There are different models of machine learning, and an important one is supervised learning 1. This model requires that we have input as well as the corresponding output  data. The output data acts as a “supervisor”, comparing the output of the algorithm (i.e. a prediction or ) to the actual value from data (i.e. Y) in order to calculate the difference between them. This difference (or error) is used to tune the algorithm, and hope that the error is smaller in the next time. Not too different from the first time I learned not to touch a hot surface!  

perceptron is a basic unit of a neural network. It is simply a mathematical function that takes in one or more inputs, performs an operation, and produces an output. The following tutorial goes over the basic functioning of a perceptron.

We can arrange several perceptrons in layers to create a multilayer feedforward neural network. This type of arrangement is a back-propagation network. We call it feedforward because the input propagates sequentially through the layers of the network all the way forward to create an output (i.e. prediction or ). The prediction is compared to the actual output to calculate an error, which then propagates backwards through the network, tuning weights along the way (hence the back-propagation terminology).

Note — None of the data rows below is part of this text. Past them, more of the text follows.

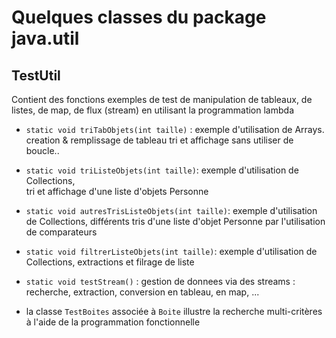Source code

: # Quelques classes du package java.util

## TestUtil 
Contient des fonctions exemples de test de manipulation de tableaux, de listes, de map, de flux (stream) en utilisant la programmation lambda

- `static void triTabObjets(int taille)` : exemple d'utilisation de Arrays.
   creation & remplissage de tableau tri et affichage sans utiliser de boucle..
   
- `static void triListeObjets(int taille)`: exemple d'utilisation de Collections,  
tri et  affichage d'une liste d'objets Personne

- `static void autresTrisListeObjets(int taille)`: exemple d'utilisation de Collections,
différents tris d'une liste d'objet Personne par l'utilisation de comparateurs
 
- `static void filtrerListeObjets(int taille)`: exemple d'utilisation de Collections,
extractions et filrage de liste

- `static void testStream()` : gestion de donnees via des streams :
 recherche, extraction, conversion en tableau, en map, ...

- la classe `TestBoites` associée à `Boite` illustre la recherche multi-critères à l'aide de la programmation fonctionnelle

There are a few key equations that give one all the mathematics necessary to create a back-propagation multilayer perceptron network (hereafter referred to as MLP in this post). We will describe these in terms of the forward and backward passes through the network.

The Forward Pass

When a signal propagates forward through an MLP, it creates or induces a field \upsilon_j(n) for the nth example of input data at neuron j. This field is computed as:


(1)   \begin{equation*}  \upsilon_j(n)=\sum_{i=1}^{M}{w_{jiL}(n)y_i(n)} \end{equation*}

where M is the total amount of incoming connections into neuron j. y_i(n) is the ith input to neuron j, and L is the layer of the network (e.g. for a network with one hidden and an output layer, L will be 1 or 2 respectively). The weight connecting y_i(n) to neuron j in layer L is denoted by w_{jiL}. Note that for the first hidden layer y_i(n) is the same as as the ith data input. For other layers, it will represent the output from the respective neurons.

Once the induced field is calculated, the output of neuron j can be calculated according to the selected activation function. We will use the hyperbolic tangent function for this purpose2. The output at neuron j is then calculated as:


(2)   \begin{equation*}  \begin{align} \varphi(\upsilon_j(n)) &= a\tanh(b\upsilon_j(n)),   (a,b)>0\\ &= a\frac{\sinh(b\upsilon_j(n))}{\cosh(b\upsilon_j(n))}\\ &= a\frac{e^{b\upsilon_j(n)}-e^{-b\upsilon_j(n)}}{e^{b\upsilon_j(n)}+e^{-b\upsilon_j(n)}}\\ &= a\frac{e^{2b\upsilon_j(n)}-1}{e^{2b\upsilon_j(n)}+1} \end{align} \end{equation*}

where a, b are constants that are greater than zero. Practically useful values for these constants are a=1.7159 and b=2/3. \upsilon_j(n) for neuron j and at the nth data example is calculated as in equation 1.

And that’s it! Equations 1 & 2 completely specify the forward computational pass through the MLP. Now, let’s look at the more complicated backwards pass.

The Backwards Pass

The first thing we have to do is to compute the error term, \varepsilon. We can calculate this term by comparing the output at the final neuron in the forward pass. This is the prediction from the neural network for the output for the nth example of input data, let’s call this  \hat{Y}(n). We will compute the error as the difference of this prediction from the actual value, Y(n).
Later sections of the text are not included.